* _PROBLEM DESCRIPTION_
All of the entries below are to be retyped exactly.

Segment Open

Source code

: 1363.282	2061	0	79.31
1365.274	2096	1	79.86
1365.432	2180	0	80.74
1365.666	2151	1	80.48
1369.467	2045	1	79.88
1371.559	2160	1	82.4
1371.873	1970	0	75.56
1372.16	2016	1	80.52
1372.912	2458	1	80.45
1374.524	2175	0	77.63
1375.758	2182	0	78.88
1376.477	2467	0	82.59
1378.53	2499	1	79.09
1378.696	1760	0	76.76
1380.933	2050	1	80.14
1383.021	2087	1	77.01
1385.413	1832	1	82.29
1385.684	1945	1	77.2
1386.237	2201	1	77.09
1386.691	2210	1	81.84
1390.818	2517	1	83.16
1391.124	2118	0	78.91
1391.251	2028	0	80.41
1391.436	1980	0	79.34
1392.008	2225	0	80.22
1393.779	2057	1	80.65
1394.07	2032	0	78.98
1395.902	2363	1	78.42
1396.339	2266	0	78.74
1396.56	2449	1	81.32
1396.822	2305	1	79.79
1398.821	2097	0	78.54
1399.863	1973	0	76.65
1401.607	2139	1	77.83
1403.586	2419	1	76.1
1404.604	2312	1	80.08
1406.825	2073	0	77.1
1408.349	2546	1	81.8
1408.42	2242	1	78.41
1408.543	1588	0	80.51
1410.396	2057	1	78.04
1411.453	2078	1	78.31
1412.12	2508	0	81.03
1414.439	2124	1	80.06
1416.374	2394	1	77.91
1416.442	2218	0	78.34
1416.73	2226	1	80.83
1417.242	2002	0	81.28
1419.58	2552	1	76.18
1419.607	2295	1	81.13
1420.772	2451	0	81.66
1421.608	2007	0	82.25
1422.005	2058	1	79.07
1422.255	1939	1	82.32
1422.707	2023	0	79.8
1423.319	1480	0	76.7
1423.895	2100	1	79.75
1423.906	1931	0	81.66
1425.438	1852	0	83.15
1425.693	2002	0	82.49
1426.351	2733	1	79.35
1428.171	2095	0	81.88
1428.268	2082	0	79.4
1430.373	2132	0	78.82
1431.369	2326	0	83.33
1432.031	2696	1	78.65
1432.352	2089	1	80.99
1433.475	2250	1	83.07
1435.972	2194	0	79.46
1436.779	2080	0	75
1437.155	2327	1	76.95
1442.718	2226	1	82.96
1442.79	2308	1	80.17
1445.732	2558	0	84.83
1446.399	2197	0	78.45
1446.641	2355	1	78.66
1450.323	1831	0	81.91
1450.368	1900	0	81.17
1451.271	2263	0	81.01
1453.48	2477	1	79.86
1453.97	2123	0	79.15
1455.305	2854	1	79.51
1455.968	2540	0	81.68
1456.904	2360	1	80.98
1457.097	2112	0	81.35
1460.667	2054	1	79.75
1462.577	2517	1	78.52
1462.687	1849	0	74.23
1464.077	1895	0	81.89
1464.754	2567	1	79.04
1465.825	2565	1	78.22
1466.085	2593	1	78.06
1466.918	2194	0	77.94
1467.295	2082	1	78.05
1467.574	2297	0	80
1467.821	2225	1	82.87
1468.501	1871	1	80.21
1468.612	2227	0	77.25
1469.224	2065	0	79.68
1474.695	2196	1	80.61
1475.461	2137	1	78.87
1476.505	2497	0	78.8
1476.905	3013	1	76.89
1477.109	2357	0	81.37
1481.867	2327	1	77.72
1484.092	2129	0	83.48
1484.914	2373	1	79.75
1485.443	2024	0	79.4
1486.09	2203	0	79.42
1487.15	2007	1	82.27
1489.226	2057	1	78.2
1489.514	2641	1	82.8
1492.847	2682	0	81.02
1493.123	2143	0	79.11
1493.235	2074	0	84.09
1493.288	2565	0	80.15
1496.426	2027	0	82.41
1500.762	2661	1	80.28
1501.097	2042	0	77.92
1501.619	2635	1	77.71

Segment Closed

* _WRITTEN RESPONSE_
Source code

: 1363.282	2061	0	79.31
1365.274	2096	1	79.86
1365.432	2180	0	80.74
1365.666	2151	1	80.48
1369.467	2045	1	79.88
1371.559	2160	1	82.4
1371.873	1970	0	75.56
1372.16	2016	1	80.52
1372.912	2458	1	80.45
1374.524	2175	0	77.63
1375.758	2182	0	78.88
1376.477	2467	0	82.59
1378.53	2499	1	79.09
1378.696	1760	0	76.76
1380.933	2050	1	80.14
1383.021	2087	1	77.01
1385.413	1832	1	82.29
1385.684	1945	1	77.2
1386.237	2201	1	77.09
1386.691	2210	1	81.84
1390.818	2517	1	83.16
1391.124	2118	0	78.91
1391.251	2028	0	80.41
1391.436	1980	0	79.34
1392.008	2225	0	80.22
1393.779	2057	1	80.65
1394.07	2032	0	78.98
1395.902	2363	1	78.42
1396.339	2266	0	78.74
1396.56	2449	1	81.32
1396.822	2305	1	79.79
1398.821	2097	0	78.54
1399.863	1973	0	76.65
1401.607	2139	1	77.83
1403.586	2419	1	76.1
1404.604	2312	1	80.08
1406.825	2073	0	77.1
1408.349	2546	1	81.8
1408.42	2242	1	78.41
1408.543	1588	0	80.51
1410.396	2057	1	78.04
1411.453	2078	1	78.31
1412.12	2508	0	81.03
1414.439	2124	1	80.06
1416.374	2394	1	77.91
1416.442	2218	0	78.34
1416.73	2226	1	80.83
1417.242	2002	0	81.28
1419.58	2552	1	76.18
1419.607	2295	1	81.13
1420.772	2451	0	81.66
1421.608	2007	0	82.25
1422.005	2058	1	79.07
1422.255	1939	1	82.32
1422.707	2023	0	79.8
1423.319	1480	0	76.7
1423.895	2100	1	79.75
1423.906	1931	0	81.66
1425.438	1852	0	83.15
1425.693	2002	0	82.49
1426.351	2733	1	79.35
1428.171	2095	0	81.88
1428.268	2082	0	79.4
1430.373	2132	0	78.82
1431.369	2326	0	83.33
1432.031	2696	1	78.65
1432.352	2089	1	80.99
1433.475	2250	1	83.07
1435.972	2194	0	79.46
1436.779	2080	0	75
1437.155	2327	1	76.95
1442.718	2226	1	82.96
1442.79	2308	1	80.17
1445.732	2558	0	84.83
1446.399	2197	0	78.45
1446.641	2355	1	78.66
1450.323	1831	0	81.91
1450.368	1900	0	81.17
1451.271	2263	0	81.01
1453.48	2477	1	79.86
1453.97	2123	0	79.15
1455.305	2854	1	79.51
1455.968	2540	0	81.68
1456.904	2360	1	80.98
1457.097	2112	0	81.35
1460.667	2054	1	79.75
1462.577	2517	1	78.52
1462.687	1849	0	74.23
1464.077	1895	0	81.89
1464.754	2567	1	79.04
1465.825	2565	1	78.22
1466.085	2593	1	78.06
1466.918	2194	0	77.94
1467.295	2082	1	78.05
1467.574	2297	0	80
1467.821	2225	1	82.87
1468.501	1871	1	80.21
1468.612	2227	0	77.25
1469.224	2065	0	79.68
1474.695	2196	1	80.61
1475.461	2137	1	78.87
1476.505	2497	0	78.8
1476.905	3013	1	76.89
1477.109	2357	0	81.37
1481.867	2327	1	77.72
1484.092	2129	0	83.48
1484.914	2373	1	79.75
1485.443	2024	0	79.4
1486.09	2203	0	79.42
1487.15	2007	1	82.27
1489.226	2057	1	78.2
1489.514	2641	1	82.8
1492.847	2682	0	81.02
1493.123	2143	0	79.11
1493.235	2074	0	84.09
1493.288	2565	0	80.15
1496.426	2027	0	82.41
1500.762	2661	1	80.28
1501.097	2042	0	77.92
1501.619	2635	1	77.71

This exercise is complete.